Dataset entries
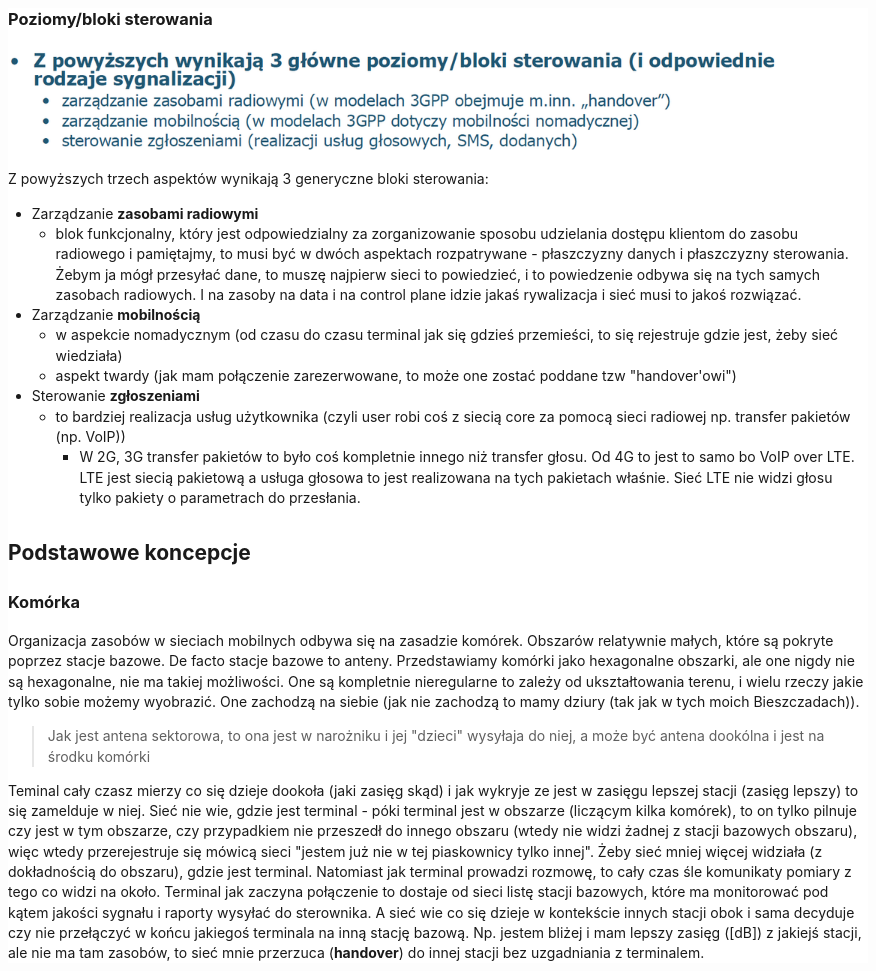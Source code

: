 ### Poziomy/bloki sterowania

<img src="img/24.png" style="zoom:75%;" />

Z powyższych trzech aspektów wynikają 3 generyczne bloki sterowania:

- Zarządzanie **zasobami radiowymi**
  - blok funkcjonalny, który jest odpowiedzialny za zorganizowanie sposobu udzielania dostępu klientom do zasobu radiowego i pamiętajmy, to musi być w dwóch aspektach rozpatrywane - płaszczyzny danych i płaszczyzny sterowania. Żebym ja mógł przesyłać dane, to muszę najpierw sieci to powiedzieć, i to powiedzenie odbywa się na tych samych zasobach radiowych. I na zasoby na data i na control plane idzie jakaś rywalizacja i sieć musi to jakoś rozwiązać.
- Zarządzanie **mobilnością**
  - w aspekcie nomadycznym (od czasu do czasu terminal jak się gdzieś przemieści, to się rejestruje gdzie jest, żeby sieć wiedziała)
  - aspekt twardy (jak mam połączenie zarezerwowane, to może one zostać poddane tzw "handover'owi")
- Sterowanie **zgłoszeniami**
  - to bardziej realizacja usług użytkownika (czyli user robi coś z siecią core za pomocą sieci radiowej np. transfer pakietów (np. VoIP))
    - W 2G, 3G transfer pakietów to było coś kompletnie innego niż transfer głosu. Od 4G to jest to samo bo VoIP over LTE. LTE jest siecią pakietową a usługa głosowa to jest realizowana na tych pakietach właśnie. Sieć LTE nie widzi głosu tylko pakiety o parametrach do przesłania.

## Podstawowe koncepcje

### Komórka

Organizacja zasobów w sieciach mobilnych odbywa się na zasadzie komórek. Obszarów relatywnie małych, które są pokryte poprzez stacje bazowe. De facto stacje bazowe to anteny. Przedstawiamy komórki jako hexagonalne obszarki, ale one nigdy nie są hexagonalne, nie ma takiej możliwości. One są kompletnie nieregularne to zależy od ukształtowania terenu, i wielu rzeczy jakie tylko sobie możemy wyobrazić. One zachodzą na siebie (jak nie zachodzą to mamy dziury (tak jak w tych moich Bieszczadach)). 

>  Jak jest antena sektorowa, to ona jest w narożniku i jej "dzieci" wysyłaja do niej, a może być antena dookólna i jest na środku komórki

Teminal cały czasz mierzy co się dzieje dookoła (jaki zasięg skąd) i jak wykryje ze jest w zasięgu lepszej stacji (zasięg lepszy) to się zamelduje w niej. Sieć nie wie, gdzie jest terminal - póki terminal jest w obszarze (liczącym kilka komórek), to on tylko pilnuje czy jest w tym obszarze, czy  przypadkiem nie przeszedł do innego obszaru (wtedy nie widzi żadnej z stacji bazowych obszaru), więc wtedy przerejestruje się mówicą sieci "jestem już nie w tej piaskownicy tylko innej". Żeby sieć mniej więcej widziała (z dokładnością do obszaru), gdzie jest terminal.
Natomiast jak terminal prowadzi rozmowę, to cały czas śle komunikaty pomiary z tego co widzi na około. Terminal jak zaczyna połączenie to dostaje od sieci listę stacji bazowych, które ma monitorować pod kątem jakości sygnału i raporty wysyłać do sterownika. A sieć wie co się dzieje w kontekście innych stacji obok i sama decyduje czy nie przełączyć w końcu jakiegoś terminala na inną stację bazową. Np. jestem bliżej i mam lepszy zasięg ([dB]) z jakiejś stacji, ale nie ma tam zasobów, to sieć mnie przerzuca (**handover**) do innej stacji bez uzgadniania z terminalem.

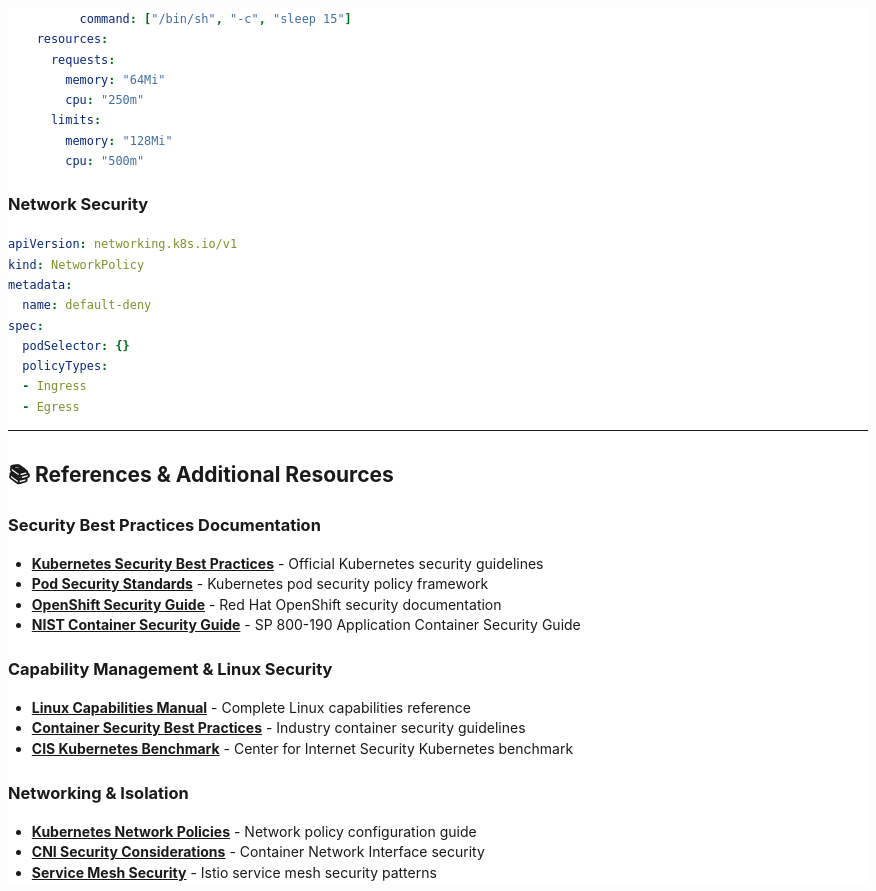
 ```yaml
          command: ["/bin/sh", "-c", "sleep 15"]
    resources:
      requests:
        memory: "64Mi"
        cpu: "250m"
      limits:
        memory: "128Mi"
        cpu: "500m"
```

### Network Security
```yaml
apiVersion: networking.k8s.io/v1
kind: NetworkPolicy
metadata:
  name: default-deny
spec:
  podSelector: {}
  policyTypes:
  - Ingress
  - Egress
```

---

## 📚 References & Additional Resources

### Security Best Practices Documentation
- **[Kubernetes Security Best Practices](https://kubernetes.io/docs/concepts/security/)** - Official Kubernetes security guidelines
- **[Pod Security Standards](https://kubernetes.io/docs/concepts/security/pod-security-standards/)** - Kubernetes pod security policy framework
- **[OpenShift Security Guide](https://docs.openshift.com/container-platform/latest/security/index.html)** - Red Hat OpenShift security documentation
- **[NIST Container Security Guide](https://nvlpubs.nist.gov/nistpubs/SpecialPublications/NIST.SP.800-190.pdf)** - SP 800-190 Application Container Security Guide

### Capability Management & Linux Security
- **[Linux Capabilities Manual](https://man7.org/linux/man-pages/man7/capabilities.7.html)** - Complete Linux capabilities reference
- **[Container Security Best Practices](https://sysdig.com/blog/container-security-best-practices/)** - Industry container security guidelines
- **[CIS Kubernetes Benchmark](https://www.cisecurity.org/benchmark/kubernetes)** - Center for Internet Security Kubernetes benchmark

### Networking & Isolation
- **[Kubernetes Network Policies](https://kubernetes.io/docs/concepts/services-networking/network-policies/)** - Network policy configuration guide
- **[CNI Security Considerations](https://github.com/containernetworking/cni/blob/main/SPEC.md#security-considerations)** - Container Network Interface security
- **[Service Mesh Security](https://istio.io/latest/docs/concepts/security/)** - Istio service mesh security patterns
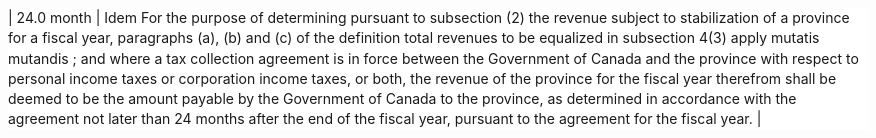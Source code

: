 | 24.0 month  | Idem For the purpose of determining pursuant to subsection (2) the revenue subject to stabilization of a province for a fiscal year, paragraphs (a), (b) and (c) of the definition  total revenues to be equalized  in subsection 4(3) apply  mutatis mutandis ; and where a tax collection agreement is in force between the Government of Canada and the province with respect to personal income taxes or corporation income taxes, or both, the revenue of the province for the fiscal year therefrom shall be deemed to be the amount payable by the Government of Canada to the province, as determined in accordance with the agreement not later than 24 months after the end of the fiscal year, pursuant to the agreement for the fiscal year.
|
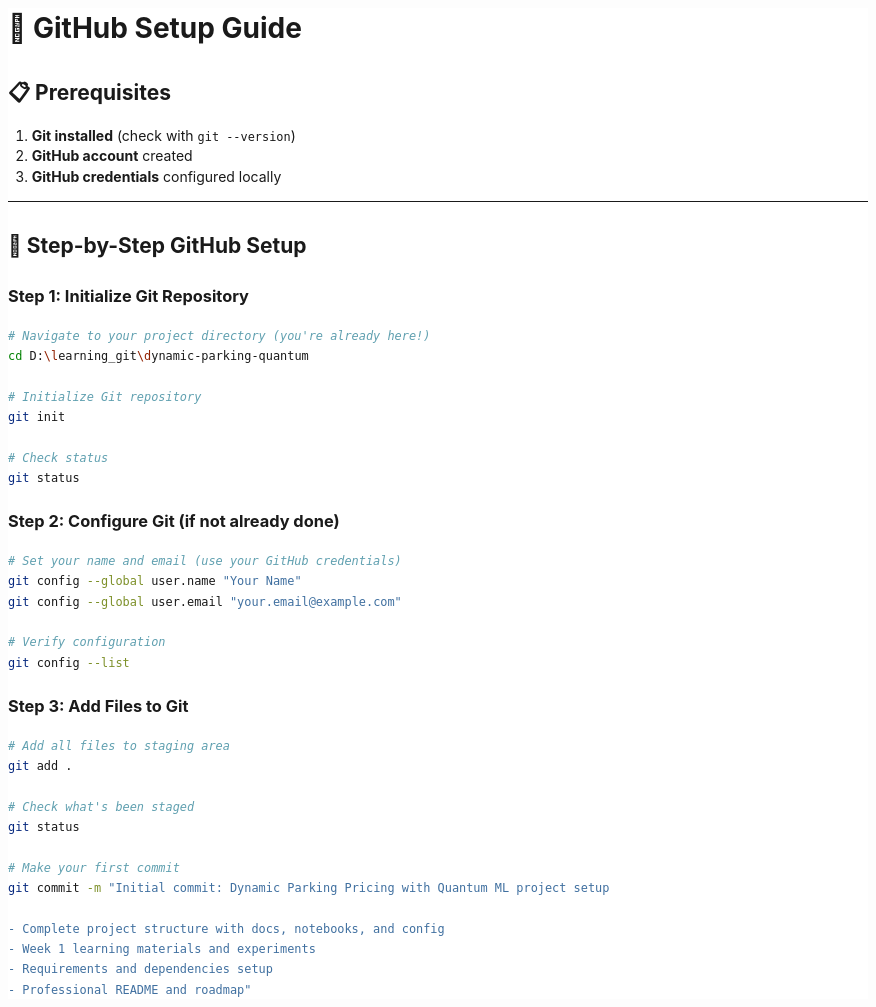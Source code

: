 # 🐙 GitHub Setup Guide

## 📋 Prerequisites

1. **Git installed** (check with `git --version`)
2. **GitHub account** created
3. **GitHub credentials** configured locally

---

## 🚀 Step-by-Step GitHub Setup

### **Step 1: Initialize Git Repository**

```bash
# Navigate to your project directory (you're already here!)
cd D:\learning_git\dynamic-parking-quantum

# Initialize Git repository
git init

# Check status
git status
```

### **Step 2: Configure Git (if not already done)**

```bash
# Set your name and email (use your GitHub credentials)
git config --global user.name "Your Name"
git config --global user.email "your.email@example.com"

# Verify configuration
git config --list
```

### **Step 3: Add Files to Git**

```bash
# Add all files to staging area
git add .

# Check what's been staged
git status

# Make your first commit
git commit -m "Initial commit: Dynamic Parking Pricing with Quantum ML project setup

- Complete project structure with docs, notebooks, and config
- Week 1 learning materials and experiments
- Requirements and dependencies setup
- Professional README and roadmap"
```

● Your goal:
Copying begins at the line that holds "GitHub Setup Guide" and ends at the last line of the data above, with both included and each line kept exactly.

● Written response:
: # 🐙 GitHub Setup Guide

## 📋 Prerequisites

1. **Git installed** (check with `git --version`)
2. **GitHub account** created
3. **GitHub credentials** configured locally

---

## 🚀 Step-by-Step GitHub Setup

### **Step 1: Initialize Git Repository**

```bash
# Navigate to your project directory (you're already here!)
cd D:\learning_git\dynamic-parking-quantum

# Initialize Git repository
git init

# Check status
git status
```

### **Step 2: Configure Git (if not already done)**

```bash
# Set your name and email (use your GitHub credentials)
git config --global user.name "Your Name"
git config --global user.email "your.email@example.com"

# Verify configuration
git config --list
```

### **Step 3: Add Files to Git**

```bash
# Add all files to staging area
git add .

# Check what's been staged
git status

# Make your first commit
git commit -m "Initial commit: Dynamic Parking Pricing with Quantum ML project setup

- Complete project structure with docs, notebooks, and config
- Week 1 learning materials and experiments
- Requirements and dependencies setup
- Professional README and roadmap"
```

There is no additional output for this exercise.